Line by line, return the material below exactly as it reads.

:::::

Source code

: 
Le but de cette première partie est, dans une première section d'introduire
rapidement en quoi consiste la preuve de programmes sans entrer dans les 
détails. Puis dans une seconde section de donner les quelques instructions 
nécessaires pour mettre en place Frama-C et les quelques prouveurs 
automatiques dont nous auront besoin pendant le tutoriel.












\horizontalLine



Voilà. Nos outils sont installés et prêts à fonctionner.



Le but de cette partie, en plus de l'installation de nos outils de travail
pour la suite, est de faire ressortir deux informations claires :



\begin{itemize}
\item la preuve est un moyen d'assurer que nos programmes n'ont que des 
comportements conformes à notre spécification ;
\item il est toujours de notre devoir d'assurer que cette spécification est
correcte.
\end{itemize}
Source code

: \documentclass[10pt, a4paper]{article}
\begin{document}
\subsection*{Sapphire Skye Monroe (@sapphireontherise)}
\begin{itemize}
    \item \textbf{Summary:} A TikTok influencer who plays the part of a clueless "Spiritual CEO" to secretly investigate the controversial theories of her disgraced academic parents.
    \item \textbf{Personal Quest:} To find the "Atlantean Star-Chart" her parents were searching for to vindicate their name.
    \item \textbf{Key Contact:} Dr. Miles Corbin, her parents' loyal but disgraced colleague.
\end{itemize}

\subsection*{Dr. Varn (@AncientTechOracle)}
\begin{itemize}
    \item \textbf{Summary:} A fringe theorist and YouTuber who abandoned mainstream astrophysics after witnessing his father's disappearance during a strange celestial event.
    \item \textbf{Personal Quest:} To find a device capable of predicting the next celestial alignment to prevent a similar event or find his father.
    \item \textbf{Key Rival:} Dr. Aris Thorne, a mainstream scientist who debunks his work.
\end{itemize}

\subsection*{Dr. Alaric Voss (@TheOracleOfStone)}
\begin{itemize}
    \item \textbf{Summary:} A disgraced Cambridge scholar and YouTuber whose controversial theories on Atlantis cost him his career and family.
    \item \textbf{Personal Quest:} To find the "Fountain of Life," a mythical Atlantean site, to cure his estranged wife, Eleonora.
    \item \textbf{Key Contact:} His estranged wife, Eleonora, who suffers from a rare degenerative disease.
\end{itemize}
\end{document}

:::::

> _Solved exercise_
Source code

: 
Le but de cette première partie est, dans une première section d'introduire
rapidement en quoi consiste la preuve de programmes sans entrer dans les 
détails. Puis dans une seconde section de donner les quelques instructions 
nécessaires pour mettre en place Frama-C et les quelques prouveurs 
automatiques dont nous auront besoin pendant le tutoriel.












\horizontalLine



Voilà. Nos outils sont installés et prêts à fonctionner.



Le but de cette partie, en plus de l'installation de nos outils de travail
pour la suite, est de faire ressortir deux informations claires :



\begin{itemize}
\item la preuve est un moyen d'assurer que nos programmes n'ont que des 
comportements conformes à notre spécification ;
\item il est toujours de notre devoir d'assurer que cette spécification est
correcte.
\end{itemize}
Source code

: \documentclass[10pt, a4paper]{article}
\begin{document}
\subsection*{Sapphire Skye Monroe (@sapphireontherise)}
\begin{itemize}
    \item \textbf{Summary:} A TikTok influencer who plays the part of a clueless "Spiritual CEO" to secretly investigate the controversial theories of her disgraced academic parents.
    \item \textbf{Personal Quest:} To find the "Atlantean Star-Chart" her parents were searching for to vindicate their name.
    \item \textbf{Key Contact:} Dr. Miles Corbin, her parents' loyal but disgraced colleague.
\end{itemize}

\subsection*{Dr. Varn (@AncientTechOracle)}
\begin{itemize}
    \item \textbf{Summary:} A fringe theorist and YouTuber who abandoned mainstream astrophysics after witnessing his father's disappearance during a strange celestial event.
    \item \textbf{Personal Quest:} To find a device capable of predicting the next celestial alignment to prevent a similar event or find his father.
    \item \textbf{Key Rival:} Dr. Aris Thorne, a mainstream scientist who debunks his work.
\end{itemize}

\subsection*{Dr. Alaric Voss (@TheOracleOfStone)}
\begin{itemize}
    \item \textbf{Summary:} A disgraced Cambridge scholar and YouTuber whose controversial theories on Atlantis cost him his career and family.
    \item \textbf{Personal Quest:} To find the "Fountain of Life," a mythical Atlantean site, to cure his estranged wife, Eleonora.
    \item \textbf{Key Contact:} His estranged wife, Eleonora, who suffers from a rare degenerative disease.
\end{itemize}
\end{document}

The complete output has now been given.